What’s My Share?
- bell peppers
- Shishito peppers
- slicing tomatoes
- Juliet tomatoes (or the rounder Campari tomatoes)
- dried dill head
The Japanese Shishito pepper and the Spanish padròn both make appearances in our late-summer CSA shares, and are basically interchangeable in recipes. They have a medium, very tangy spice level, although one in every bunch will pack a hot kick. We like ours blistered in a cast-iron skillet and dipped in a creamy lemon sauce. Eat them right out of the skillet and wish you had more!
Dried Dill Head
Dried dill is the robust, distinctive flavor in pickled recipes, particularly pickled cucumbers. But it is also used in fish entrees, egg dishes, cream sauces, salads, vegetable sides, and some flavored breads. One teaspoon of dried dill is equivalent to about one tablespoon of fresh dill. You can store your dill head as it is, on the stalk, or, as I did, strip the sprigs from the stems and store in a dry container. I grind mine with a mortar and pestle just before I use it. Pickled cucumbers usually call for fresh dill, but here’s a tutorial for substituting the dried dill from this week’s share instead.

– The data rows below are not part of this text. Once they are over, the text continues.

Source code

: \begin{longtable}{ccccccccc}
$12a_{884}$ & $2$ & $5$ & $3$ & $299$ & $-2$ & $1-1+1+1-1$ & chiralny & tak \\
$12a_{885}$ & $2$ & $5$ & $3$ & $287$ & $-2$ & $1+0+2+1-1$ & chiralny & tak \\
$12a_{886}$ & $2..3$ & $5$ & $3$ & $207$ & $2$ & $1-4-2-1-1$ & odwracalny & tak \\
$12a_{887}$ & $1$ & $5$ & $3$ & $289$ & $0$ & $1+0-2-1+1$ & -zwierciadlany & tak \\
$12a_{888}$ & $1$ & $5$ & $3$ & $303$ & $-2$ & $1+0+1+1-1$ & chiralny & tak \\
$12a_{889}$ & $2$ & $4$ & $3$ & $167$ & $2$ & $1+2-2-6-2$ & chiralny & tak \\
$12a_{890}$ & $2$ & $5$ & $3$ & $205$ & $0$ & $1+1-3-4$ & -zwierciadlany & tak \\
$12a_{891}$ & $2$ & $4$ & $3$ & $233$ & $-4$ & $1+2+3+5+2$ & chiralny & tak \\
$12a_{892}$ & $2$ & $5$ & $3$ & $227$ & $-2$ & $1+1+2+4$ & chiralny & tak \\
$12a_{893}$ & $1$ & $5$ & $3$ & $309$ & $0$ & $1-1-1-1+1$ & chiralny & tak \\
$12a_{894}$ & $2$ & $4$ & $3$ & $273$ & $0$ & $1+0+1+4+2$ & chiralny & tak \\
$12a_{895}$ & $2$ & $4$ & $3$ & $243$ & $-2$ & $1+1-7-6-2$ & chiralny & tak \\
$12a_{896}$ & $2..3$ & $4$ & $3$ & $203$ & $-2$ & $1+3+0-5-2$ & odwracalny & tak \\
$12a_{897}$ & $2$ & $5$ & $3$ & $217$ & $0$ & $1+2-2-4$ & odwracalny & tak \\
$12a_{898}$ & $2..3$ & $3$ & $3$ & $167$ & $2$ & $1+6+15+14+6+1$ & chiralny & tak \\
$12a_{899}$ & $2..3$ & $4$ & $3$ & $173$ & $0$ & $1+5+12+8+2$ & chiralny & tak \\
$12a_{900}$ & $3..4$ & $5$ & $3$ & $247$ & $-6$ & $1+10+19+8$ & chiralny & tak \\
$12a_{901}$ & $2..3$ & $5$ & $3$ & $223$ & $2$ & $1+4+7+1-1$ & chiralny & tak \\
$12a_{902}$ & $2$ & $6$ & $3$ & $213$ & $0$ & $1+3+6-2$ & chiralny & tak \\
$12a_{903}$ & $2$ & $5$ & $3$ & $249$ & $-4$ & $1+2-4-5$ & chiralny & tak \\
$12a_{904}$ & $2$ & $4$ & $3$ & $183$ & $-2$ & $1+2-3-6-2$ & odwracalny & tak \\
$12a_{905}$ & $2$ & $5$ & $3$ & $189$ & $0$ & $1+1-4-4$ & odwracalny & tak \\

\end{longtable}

Put in water immediately. Trim stems at an angle. Change water every day, and trim stems every two days. Here are some recipes for mixing your own flower preservative.
Juliet or Campari Tomatoes
The medium-sized, oval-shaped Juliet tomatoes and their rounder Campari cousins make great snacks and hold up well in salads, salsas, and fresh (not preserved) pasta sauce. The Campari tomatoes are often sold as “tomato-on-the-vine” in supermarkets and are higher in sugar and lower in acid than other tomatoes. As always, store tomatoes on the counter. Cut with a serrated knife.